··· SUPPLIED ENTRIES
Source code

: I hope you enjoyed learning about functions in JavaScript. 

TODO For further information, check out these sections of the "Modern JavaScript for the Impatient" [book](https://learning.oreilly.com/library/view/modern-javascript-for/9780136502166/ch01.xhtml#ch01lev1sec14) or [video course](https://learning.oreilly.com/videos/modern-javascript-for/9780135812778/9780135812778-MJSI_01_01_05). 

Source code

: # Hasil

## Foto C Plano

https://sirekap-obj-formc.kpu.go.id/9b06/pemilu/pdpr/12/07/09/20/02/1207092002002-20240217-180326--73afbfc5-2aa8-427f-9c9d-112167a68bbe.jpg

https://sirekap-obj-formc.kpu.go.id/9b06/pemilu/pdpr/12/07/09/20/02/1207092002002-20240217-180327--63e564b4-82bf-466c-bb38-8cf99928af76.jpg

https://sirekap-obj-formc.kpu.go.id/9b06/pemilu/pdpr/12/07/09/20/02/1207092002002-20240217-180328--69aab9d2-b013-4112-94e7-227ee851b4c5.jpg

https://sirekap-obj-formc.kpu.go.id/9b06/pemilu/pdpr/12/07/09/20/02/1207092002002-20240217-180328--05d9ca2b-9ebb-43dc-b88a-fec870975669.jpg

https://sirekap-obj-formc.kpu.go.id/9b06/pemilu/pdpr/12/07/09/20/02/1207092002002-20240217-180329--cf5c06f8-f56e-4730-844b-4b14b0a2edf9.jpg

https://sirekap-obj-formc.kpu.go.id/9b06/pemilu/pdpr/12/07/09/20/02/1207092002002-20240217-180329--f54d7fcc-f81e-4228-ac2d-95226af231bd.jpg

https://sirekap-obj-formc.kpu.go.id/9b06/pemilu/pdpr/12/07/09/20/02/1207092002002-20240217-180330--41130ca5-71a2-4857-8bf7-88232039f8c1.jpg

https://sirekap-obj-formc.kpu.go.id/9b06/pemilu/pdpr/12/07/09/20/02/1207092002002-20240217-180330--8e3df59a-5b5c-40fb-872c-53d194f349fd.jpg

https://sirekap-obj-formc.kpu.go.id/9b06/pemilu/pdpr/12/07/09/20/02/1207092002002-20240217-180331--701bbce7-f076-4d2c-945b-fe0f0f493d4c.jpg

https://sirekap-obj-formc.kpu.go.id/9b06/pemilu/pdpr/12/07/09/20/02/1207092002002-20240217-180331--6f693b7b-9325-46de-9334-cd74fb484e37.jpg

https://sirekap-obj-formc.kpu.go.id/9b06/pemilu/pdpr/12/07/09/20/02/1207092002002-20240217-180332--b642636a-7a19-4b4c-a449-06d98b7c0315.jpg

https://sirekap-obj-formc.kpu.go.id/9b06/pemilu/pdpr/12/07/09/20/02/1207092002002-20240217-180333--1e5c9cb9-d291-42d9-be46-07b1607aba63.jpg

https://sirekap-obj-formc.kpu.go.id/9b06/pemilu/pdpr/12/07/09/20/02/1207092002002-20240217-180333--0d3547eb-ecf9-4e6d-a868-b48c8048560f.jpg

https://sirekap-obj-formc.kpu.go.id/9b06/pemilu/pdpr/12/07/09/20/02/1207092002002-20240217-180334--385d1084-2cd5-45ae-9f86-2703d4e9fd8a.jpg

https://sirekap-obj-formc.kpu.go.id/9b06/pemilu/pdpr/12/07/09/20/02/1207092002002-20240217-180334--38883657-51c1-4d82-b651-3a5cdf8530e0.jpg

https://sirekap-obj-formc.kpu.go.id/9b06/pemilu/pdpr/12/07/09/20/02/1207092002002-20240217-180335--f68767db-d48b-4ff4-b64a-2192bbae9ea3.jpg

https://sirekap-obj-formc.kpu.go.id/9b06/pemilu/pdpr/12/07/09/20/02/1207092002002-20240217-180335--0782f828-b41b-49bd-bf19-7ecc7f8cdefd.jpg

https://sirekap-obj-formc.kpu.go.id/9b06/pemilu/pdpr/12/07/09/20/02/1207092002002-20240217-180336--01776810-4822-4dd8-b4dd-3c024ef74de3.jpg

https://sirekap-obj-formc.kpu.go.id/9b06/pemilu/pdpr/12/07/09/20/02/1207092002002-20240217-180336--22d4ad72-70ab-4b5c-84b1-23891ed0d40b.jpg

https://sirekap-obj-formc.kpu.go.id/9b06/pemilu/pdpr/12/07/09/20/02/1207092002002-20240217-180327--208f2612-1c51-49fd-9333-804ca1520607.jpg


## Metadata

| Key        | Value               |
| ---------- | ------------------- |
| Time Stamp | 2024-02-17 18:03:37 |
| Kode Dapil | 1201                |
······
• TASK DESCRIPTION: In the entries above, find each line with "learning" and copy it.

• ANSWER BELOW:
: I hope you enjoyed learning about functions in JavaScript. 
TODO For further information, check out these sections of the "Modern JavaScript for the Impatient" [book](https://learning.oreilly.com/library/view/modern-javascript-for/9780136502166/ch01.xhtml#ch01lev1sec14) or [video course](https://learning.oreilly.com/videos/modern-javascript-for/9780135812778/9780135812778-MJSI_01_01_05). 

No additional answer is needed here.